Supreme Court to Consider N.Y. AG's Bank Probe

WASHINGTON — The U.S. Supreme Court agreed Friday to consider whether the New York attorney general's office has the power to investigate whether some national banks have engaged in discriminatory mortgage lending in the state.

Two lower courts ruled that only federal regulators have the power to conduct such an investigation. New York, the courts said, couldn't enforce its state fair-lending laws against national banks.

The New York attorney general's office, then under the helm of Eliot Spitzer, began investigating the banks' residential real-estate lending practices in 2005, claiming that mortgage data showed that black and Hispanic borrowers received a larger percentage of high-interest home loans than white borrowers.

Spitzer asked several banks, including Wells Fargo & Co., J.P. Morgan Chase & Co. and Citigroup Inc., to voluntarily produce non-public information about their mortgage-lending practices in New York.

In response, the federal Office of the Comptroller of the Currency and the Clearing House Association, a consortium of national banks, each sued to block Spitzer's investigation.

A federal trial judge barred the New York attorney general's office from demanding to see the banks' books or from moving forward with any type of enforcement action. A federal appeals court affirmed the trial judge's ruling.

The banks and the federal government prevailed in court thanks to a 2004 change in OCC policy that made it very difficult for state authorities to enforce state laws against national banks.

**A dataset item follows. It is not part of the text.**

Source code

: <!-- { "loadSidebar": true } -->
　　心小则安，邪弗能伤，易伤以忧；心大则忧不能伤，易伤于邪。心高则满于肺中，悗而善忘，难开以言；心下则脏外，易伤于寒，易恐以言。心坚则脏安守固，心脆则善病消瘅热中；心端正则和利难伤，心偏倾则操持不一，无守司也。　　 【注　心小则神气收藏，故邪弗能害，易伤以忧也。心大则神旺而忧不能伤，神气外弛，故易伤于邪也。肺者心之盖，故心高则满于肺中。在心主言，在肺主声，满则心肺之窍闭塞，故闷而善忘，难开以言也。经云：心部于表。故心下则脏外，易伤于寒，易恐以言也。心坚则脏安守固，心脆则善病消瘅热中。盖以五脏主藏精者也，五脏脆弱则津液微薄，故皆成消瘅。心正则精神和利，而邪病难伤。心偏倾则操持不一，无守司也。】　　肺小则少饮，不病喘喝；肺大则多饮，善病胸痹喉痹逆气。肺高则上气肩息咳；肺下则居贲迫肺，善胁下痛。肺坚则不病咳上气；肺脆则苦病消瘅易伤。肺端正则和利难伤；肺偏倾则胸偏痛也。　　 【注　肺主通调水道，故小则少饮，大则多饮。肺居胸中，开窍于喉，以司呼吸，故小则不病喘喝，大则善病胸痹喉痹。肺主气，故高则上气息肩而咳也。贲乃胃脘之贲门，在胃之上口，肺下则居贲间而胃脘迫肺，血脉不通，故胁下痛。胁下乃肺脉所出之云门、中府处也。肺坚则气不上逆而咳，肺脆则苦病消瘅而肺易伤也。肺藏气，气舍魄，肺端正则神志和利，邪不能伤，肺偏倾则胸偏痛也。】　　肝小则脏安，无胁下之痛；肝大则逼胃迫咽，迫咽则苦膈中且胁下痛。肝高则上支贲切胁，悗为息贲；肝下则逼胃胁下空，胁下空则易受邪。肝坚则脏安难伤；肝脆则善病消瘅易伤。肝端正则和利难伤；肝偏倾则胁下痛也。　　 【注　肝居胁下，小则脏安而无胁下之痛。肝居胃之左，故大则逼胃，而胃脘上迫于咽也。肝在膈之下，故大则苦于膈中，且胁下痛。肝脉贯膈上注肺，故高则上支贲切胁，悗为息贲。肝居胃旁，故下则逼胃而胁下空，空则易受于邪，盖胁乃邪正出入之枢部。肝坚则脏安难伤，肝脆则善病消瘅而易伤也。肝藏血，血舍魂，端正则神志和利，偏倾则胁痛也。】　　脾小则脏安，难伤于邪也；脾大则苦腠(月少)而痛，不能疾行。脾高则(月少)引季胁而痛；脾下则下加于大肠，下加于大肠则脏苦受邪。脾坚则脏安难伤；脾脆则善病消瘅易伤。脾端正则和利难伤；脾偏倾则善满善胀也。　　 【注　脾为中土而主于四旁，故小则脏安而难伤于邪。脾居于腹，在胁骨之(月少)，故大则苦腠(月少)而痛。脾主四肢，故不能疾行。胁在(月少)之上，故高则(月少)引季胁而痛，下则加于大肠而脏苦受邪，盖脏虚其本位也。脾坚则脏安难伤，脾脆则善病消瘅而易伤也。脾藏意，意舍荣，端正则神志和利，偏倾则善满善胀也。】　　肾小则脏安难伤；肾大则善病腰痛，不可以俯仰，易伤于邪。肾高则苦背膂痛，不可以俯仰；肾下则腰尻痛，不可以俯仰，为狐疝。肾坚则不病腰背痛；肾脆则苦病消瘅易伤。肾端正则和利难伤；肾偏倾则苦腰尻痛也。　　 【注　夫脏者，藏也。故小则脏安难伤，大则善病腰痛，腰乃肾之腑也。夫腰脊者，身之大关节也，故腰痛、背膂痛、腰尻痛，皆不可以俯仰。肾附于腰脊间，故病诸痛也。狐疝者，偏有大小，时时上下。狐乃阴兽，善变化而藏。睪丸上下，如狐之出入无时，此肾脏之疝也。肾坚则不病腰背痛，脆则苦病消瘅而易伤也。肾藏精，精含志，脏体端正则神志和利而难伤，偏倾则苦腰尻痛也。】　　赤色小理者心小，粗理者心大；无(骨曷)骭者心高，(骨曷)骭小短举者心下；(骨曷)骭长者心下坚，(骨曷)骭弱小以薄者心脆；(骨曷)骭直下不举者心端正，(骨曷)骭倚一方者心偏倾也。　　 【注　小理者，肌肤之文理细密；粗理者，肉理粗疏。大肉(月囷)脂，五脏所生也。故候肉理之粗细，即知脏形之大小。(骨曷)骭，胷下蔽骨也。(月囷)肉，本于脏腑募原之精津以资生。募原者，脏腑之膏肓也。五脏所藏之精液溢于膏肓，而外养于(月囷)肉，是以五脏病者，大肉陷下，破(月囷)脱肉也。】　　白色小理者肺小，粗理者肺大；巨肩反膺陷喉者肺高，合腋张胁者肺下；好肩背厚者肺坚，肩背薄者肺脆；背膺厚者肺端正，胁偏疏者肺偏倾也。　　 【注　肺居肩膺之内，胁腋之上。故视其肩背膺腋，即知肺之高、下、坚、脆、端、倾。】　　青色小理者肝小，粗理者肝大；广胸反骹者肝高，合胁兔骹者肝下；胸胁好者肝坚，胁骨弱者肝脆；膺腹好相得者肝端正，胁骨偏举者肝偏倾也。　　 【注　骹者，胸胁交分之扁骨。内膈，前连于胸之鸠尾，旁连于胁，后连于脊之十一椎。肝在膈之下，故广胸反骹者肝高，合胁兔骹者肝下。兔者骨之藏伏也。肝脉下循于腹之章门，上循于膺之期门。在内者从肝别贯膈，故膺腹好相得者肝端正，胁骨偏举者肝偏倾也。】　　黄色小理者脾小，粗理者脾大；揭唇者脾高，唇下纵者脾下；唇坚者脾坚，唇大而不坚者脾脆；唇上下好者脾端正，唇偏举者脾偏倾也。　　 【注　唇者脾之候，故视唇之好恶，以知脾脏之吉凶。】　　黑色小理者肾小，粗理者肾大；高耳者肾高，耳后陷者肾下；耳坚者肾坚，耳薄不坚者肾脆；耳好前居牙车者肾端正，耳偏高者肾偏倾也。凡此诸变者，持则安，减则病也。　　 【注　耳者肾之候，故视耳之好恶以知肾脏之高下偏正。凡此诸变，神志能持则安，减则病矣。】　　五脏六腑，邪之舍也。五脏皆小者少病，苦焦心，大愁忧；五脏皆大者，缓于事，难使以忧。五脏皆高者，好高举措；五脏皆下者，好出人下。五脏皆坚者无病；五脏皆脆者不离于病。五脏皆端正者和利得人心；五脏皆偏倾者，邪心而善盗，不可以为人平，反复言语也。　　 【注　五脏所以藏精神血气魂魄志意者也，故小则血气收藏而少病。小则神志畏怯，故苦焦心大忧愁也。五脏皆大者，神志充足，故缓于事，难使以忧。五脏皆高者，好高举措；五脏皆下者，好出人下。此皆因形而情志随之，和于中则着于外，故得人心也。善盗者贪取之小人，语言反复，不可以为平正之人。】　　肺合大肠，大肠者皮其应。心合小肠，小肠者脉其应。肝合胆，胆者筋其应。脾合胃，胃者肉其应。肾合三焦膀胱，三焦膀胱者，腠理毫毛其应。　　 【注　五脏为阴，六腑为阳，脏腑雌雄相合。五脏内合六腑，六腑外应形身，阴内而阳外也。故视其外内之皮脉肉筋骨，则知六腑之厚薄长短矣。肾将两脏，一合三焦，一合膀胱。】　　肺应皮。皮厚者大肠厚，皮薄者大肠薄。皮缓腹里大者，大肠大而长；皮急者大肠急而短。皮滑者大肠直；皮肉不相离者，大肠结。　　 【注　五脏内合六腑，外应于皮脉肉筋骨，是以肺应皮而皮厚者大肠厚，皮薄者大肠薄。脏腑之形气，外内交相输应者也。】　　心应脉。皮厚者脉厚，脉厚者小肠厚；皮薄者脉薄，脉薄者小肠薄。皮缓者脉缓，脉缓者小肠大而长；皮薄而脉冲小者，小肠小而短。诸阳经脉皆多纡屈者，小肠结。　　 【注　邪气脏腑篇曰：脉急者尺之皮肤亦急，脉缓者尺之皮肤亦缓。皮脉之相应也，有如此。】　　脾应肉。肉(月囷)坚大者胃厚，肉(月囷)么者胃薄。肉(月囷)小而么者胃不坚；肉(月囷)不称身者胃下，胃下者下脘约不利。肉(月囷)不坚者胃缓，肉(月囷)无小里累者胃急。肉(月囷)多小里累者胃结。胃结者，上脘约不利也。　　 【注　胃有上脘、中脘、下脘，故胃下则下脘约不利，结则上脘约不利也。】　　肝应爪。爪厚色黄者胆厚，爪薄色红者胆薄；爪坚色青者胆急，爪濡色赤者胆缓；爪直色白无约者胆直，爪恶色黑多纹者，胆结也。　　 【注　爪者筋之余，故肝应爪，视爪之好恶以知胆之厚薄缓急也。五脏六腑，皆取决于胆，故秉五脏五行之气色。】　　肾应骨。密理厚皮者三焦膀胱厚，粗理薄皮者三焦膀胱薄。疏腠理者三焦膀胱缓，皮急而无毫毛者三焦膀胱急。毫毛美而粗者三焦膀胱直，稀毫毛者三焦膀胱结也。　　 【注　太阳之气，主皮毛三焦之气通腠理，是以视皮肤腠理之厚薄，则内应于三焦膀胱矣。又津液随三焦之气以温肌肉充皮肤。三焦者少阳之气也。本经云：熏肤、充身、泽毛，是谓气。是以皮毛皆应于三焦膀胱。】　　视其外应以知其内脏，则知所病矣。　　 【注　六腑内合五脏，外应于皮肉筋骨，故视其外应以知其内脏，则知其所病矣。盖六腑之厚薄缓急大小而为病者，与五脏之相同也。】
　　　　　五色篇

Spitzer, who said the OCC's bid to block his investigation was shameful, argued that the agency's policy was arbitrary and exceeded its rule-making powers. He said the state's probe was needed because the federal government weren't acting aggressively to investigate racially discriminatory lending practices.

The lower courts, however, deferred to the OCC, saying the agency's policy determinations were permissible.

The Supreme Court could hear oral arguments in the case in April.

The case is Cuomo v. Clearing House Association, 08-453.